Liêu-Quan, fondateur d'une école Thiên du Viêt-nam au 18ème siècle, rencontra le maître chinois Tu-Dung dans la pagode An-tông à Long-son, Huê. Ce dernier appartenait à l'école de Lin-tchi. Il lui conseilla de faire des recherches afin d'observer le Koan suivant :
" Toutes les choses retournent vers l'unique unité,
Et l'unité, vers quelle destination ?"
Rentrant à Phu-yên, Liêu-Quan consacra cinq années à étudier et à méditer la signification de ce Koan. Il souffrit énormement de ne pouvoir en saisir la portée.
Un jour, en lisant le recueil de la transmission de la lampe, il s'arrêta à la phrase suivante : "On ne comprend pas la signification de la transmission de l'esprit par l'indication des choses" .
Liêu-Quan découvrit aussitôt la signification du Koan que son maître lui avait proposé de méditer cinq ans auparavant. Il revint alors à Huê en 1708 pour rendre compte au maître Tu-Dung du résultat de son travail et surtout de sa compréhension personnelle de la signification du Koan. Tu-Dung lui répondit alors en ces termes :
"Sur le bord d'un fossé, on lâche ses bras
On est tout seul pour endurer sa souffrance
On meurt, puis on renaît
Et personne ne peut nous mépriser."
Liêu-Quan applaudit, mais Tu-Dung lui fit observer qu'il n'avait pas encore saisi la signification du Koan et dit sévèrement : "Pas encore arrivé."
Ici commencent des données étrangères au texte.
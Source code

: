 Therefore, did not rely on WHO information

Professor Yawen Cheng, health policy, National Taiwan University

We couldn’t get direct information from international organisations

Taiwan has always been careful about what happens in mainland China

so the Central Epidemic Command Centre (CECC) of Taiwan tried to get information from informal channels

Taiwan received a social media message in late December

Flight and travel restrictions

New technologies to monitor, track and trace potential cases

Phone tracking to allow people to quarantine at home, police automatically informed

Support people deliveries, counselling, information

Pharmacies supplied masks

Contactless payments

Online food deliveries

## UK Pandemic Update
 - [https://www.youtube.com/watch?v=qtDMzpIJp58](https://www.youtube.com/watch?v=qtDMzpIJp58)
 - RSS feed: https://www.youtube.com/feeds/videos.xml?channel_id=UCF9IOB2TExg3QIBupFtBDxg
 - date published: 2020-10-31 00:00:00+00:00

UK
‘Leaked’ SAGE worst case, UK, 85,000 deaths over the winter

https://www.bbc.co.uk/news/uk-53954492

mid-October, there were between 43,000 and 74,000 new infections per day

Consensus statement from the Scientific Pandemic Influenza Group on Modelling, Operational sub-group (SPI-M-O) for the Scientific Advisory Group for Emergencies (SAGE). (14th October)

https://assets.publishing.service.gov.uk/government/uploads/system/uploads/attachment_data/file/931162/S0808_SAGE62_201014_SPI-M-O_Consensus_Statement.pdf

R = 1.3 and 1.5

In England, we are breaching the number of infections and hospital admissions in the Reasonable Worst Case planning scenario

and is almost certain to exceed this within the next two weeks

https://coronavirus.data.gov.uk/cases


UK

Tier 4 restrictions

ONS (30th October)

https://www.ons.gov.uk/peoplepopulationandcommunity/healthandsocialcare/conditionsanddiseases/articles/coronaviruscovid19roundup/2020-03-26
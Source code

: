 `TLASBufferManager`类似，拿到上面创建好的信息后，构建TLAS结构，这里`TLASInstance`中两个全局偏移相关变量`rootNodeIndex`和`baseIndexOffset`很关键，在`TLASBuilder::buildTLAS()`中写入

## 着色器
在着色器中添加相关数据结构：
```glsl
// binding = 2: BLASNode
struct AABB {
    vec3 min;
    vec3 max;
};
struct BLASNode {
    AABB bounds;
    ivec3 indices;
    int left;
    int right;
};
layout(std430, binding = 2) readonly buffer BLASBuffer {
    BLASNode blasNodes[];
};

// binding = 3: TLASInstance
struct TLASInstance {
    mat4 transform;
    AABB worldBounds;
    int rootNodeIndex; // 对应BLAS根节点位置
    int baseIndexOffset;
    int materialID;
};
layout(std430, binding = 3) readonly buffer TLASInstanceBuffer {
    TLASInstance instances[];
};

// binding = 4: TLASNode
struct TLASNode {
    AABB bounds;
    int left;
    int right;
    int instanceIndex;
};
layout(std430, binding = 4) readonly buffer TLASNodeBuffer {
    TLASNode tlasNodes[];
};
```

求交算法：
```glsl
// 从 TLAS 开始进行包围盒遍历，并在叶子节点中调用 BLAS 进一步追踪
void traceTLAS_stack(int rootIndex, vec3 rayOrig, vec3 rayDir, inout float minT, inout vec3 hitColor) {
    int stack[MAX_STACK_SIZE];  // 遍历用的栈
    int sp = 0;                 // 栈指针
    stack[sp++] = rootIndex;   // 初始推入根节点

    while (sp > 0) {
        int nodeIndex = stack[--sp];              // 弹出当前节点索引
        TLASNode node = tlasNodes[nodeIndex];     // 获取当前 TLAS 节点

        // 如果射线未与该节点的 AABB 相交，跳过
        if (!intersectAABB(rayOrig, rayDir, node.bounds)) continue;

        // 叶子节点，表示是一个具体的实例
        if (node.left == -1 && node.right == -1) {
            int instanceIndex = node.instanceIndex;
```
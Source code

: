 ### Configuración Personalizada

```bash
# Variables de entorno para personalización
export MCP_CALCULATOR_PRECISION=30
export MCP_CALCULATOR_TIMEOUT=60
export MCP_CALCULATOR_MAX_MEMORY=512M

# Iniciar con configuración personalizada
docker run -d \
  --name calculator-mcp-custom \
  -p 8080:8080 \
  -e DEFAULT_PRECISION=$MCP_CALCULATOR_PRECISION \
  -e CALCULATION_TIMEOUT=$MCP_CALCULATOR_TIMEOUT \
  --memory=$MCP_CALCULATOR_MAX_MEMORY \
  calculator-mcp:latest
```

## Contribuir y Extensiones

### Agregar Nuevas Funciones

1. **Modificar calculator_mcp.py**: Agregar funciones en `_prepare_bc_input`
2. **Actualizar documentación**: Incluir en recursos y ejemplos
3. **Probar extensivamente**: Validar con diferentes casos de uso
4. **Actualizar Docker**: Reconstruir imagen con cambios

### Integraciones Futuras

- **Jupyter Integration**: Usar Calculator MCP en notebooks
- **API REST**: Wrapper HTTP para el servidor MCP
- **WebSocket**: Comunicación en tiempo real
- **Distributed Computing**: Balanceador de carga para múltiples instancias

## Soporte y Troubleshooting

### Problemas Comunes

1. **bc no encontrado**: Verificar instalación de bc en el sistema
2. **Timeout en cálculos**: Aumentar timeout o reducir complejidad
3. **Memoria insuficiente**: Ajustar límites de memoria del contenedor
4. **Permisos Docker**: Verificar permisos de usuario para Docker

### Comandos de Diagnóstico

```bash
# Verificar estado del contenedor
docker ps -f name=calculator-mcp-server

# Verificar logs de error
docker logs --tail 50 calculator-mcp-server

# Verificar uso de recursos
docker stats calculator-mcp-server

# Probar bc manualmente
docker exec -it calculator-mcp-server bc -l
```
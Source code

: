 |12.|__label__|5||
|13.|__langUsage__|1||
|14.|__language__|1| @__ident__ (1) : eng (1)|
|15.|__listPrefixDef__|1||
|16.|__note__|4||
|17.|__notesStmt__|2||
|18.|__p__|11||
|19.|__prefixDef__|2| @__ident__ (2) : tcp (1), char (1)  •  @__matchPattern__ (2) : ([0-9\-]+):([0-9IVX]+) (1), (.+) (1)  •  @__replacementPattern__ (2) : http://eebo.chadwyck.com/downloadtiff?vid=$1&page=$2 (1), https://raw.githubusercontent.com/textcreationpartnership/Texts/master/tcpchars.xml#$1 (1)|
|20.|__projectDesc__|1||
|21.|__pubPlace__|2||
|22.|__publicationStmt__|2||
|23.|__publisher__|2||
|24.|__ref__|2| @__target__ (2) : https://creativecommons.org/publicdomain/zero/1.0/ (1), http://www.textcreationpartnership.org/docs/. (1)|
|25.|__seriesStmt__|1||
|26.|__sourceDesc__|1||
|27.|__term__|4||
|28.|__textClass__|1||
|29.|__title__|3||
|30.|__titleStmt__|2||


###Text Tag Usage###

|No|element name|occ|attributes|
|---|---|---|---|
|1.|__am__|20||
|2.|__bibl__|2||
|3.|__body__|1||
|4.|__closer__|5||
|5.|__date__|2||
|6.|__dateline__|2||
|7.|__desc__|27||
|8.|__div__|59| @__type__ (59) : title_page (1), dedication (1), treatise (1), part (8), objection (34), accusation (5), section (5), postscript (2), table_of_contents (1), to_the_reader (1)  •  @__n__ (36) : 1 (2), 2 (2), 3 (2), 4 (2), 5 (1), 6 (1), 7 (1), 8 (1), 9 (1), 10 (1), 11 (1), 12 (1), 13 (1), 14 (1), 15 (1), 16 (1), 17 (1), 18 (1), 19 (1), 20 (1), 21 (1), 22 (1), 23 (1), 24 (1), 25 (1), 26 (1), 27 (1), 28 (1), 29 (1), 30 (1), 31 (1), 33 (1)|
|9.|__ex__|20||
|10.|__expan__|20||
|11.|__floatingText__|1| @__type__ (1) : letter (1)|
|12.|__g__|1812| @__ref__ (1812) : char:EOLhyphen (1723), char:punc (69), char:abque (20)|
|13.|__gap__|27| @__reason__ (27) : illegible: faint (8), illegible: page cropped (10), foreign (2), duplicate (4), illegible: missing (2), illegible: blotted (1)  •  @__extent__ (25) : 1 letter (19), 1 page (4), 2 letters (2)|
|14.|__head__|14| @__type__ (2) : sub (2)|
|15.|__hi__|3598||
Liêu-Quan répondit : "Les poids sont par origine en acier" . Mais le maître n'accepta pas cette explication. Le lendemain, Liêu-Quan passa devant le refuge de Tu-Dung qui l'interpela et lui dit : "Ce que nous avons abordé ensemble hier n'est pas encore achevé. Il faut continuer à approfondir votre connaissance" . Liêu-Quan lui répondit : "De bonne heure, on sait que la lampe est une flamme. Le riz est cuit depuis longtemps" . Alors Tu-Dung ne cessa de le féliciter.
En l'été 1772, maître et disciple se retrouvèrent à Quang-nam. Liêu-Quan avait déjà 42 ans. Il subit à son examen la stance relative au "Bain de la statue de Bouddha".
S'engagea alors entre eux la conversation suivante :
- Tu-Dung : "Les patriarches se transmettant entre eux, les Bouddhas se reçoivent mutuellement, mais alors que transmettent les premiers aux secondes?"
- Liêu-Quan : "Combien de longueur mesure-t-elle la pousse de bambou qui s'élève sur la pierre ? Combien de kilos pèse un balai en poil de tortue ?"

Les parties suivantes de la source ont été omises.